Recently, the international community had been reminded that the principle of irreversibility in nuclear arms control measures could not be taken for granted, he said. The possibility of redeploying nuclear weapons had not been fully discarded. Equally regrettable was the lowering of the threshold for the use of nuclear weapons. Continued reliance on nuclear deterrence, and the assumption that nuclear weapons were here to stay for the indefinite future, were unacceptable.

The Conference faced daunting challenges, he continued, and its deliberations would be followed with great attention by authorities and decision makers around the world. Its outcome would have a strong bearing on the future of nuclear non-proliferation and disarmament. The Conference must build upon numerous contributions that had been advanced over the years, particularly on interim measures and on the next steps to be taken. Such contributions had been presented by several governments, groups of experts, including the Canberra Commission and the Tokyo Forum, the non-governmental organization community and eminent figures.

The New Agenda, of which his country was a founding member, had been a catalyst for the promotion of those ideas, he said. It proposed a programme of action that did not exempt any country from its responsibilities towards others. The listed measures would be incumbent on the five nuclear-weapon States, the three States not yet parties to the NPT, and the international community as a whole. The ideas of the Agenda were not in themselves novel, and some of them had been on the table for decades. The new elements of the New Agenda included the composition of the coalition and its timing. The comprehensive, balanced and achievable nature of the programme was also important.

ALGIRDAS SAUDARGAS, Minister for Foreign Affairs of Lithuania, said the work of the Preparatory Committee for the Review Conference appeared to have been rich in debates but not as productive as many had hoped. It was essential to keep in mind, however, that at the outset, the international community had embarked upon the Strengthened Review Process unaware of its real potential. A new instrument needed time to develop. “It is up to us to shore up the review process at the end of its first cycle, if need be, by modifying and fine-tuning it”, he said. Obviously there were unmet expectations, but the fundamental purpose of the NPT was still credible, despite the problems of implementation and enforcement that would be addressed during the current Conference.

He called upon States whose ratification was needed for the CTBT to enter into force to ratify the instrument without delay. He further called on India, Pakistan and the Democratic People’s Republic of Korea to sign and ratify that same Treaty without delay.
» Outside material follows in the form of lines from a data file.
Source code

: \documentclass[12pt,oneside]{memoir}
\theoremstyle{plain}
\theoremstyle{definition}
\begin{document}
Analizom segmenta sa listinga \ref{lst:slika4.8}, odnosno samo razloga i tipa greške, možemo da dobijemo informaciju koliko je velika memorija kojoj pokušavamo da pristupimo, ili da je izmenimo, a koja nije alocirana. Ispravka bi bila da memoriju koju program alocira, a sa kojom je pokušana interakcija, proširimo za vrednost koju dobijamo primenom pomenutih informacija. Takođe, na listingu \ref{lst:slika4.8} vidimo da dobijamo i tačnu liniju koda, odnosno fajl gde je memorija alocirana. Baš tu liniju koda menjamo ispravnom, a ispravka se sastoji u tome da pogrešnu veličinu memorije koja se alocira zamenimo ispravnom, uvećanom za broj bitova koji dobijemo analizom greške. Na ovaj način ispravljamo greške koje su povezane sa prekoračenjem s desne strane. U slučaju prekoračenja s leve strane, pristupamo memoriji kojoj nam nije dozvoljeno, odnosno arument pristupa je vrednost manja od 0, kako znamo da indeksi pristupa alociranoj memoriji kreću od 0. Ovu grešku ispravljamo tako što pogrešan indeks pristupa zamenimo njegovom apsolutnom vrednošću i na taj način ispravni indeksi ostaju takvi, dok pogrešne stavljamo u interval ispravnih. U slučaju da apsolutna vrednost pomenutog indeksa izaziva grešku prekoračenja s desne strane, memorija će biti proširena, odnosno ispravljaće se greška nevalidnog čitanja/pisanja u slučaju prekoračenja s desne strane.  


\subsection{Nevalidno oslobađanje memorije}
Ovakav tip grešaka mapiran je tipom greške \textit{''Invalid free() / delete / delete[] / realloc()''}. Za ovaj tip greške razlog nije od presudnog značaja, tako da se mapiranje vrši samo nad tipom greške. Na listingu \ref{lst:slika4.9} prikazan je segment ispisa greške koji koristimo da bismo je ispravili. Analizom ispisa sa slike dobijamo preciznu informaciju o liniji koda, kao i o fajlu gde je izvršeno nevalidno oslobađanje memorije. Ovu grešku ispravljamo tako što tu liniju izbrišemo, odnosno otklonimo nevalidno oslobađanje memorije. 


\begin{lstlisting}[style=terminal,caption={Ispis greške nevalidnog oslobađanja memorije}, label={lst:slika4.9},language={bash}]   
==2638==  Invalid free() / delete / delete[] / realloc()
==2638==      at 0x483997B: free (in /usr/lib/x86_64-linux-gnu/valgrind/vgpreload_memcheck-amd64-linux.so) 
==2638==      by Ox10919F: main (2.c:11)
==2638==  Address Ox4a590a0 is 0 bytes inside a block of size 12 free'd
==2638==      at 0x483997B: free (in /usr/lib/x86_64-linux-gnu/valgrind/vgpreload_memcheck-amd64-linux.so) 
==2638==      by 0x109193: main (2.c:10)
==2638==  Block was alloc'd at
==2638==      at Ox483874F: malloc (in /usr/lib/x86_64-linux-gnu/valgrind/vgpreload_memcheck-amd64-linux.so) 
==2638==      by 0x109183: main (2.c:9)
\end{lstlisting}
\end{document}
Lithuania also believed that the resolute support by almost all States for the early commencement of negotiations on the fissile material cut-off treaty should not be allowed to diminish. He noted that it was of extreme concern that instead of working towards disarmament “we have to increasingly divert our efforts towards stemming proliferation”.

It was therefore incumbent upon this Review Conference, he continued, to evaluate the dangerous course of events in South Asia and come up with thoughts on how to prevent further deterioration. Despite some difficulties, the NPT, by all accounts, worked. It had achieved many successes and weathered all challenges. The challenge ahead now was to reaffirm the validity of the decisions and the resolution adopted in 1995. Perhaps consensus on all issues was not possible, but he was certain that it was possible to craft a compromise that would maintain and reinforce the Treaty.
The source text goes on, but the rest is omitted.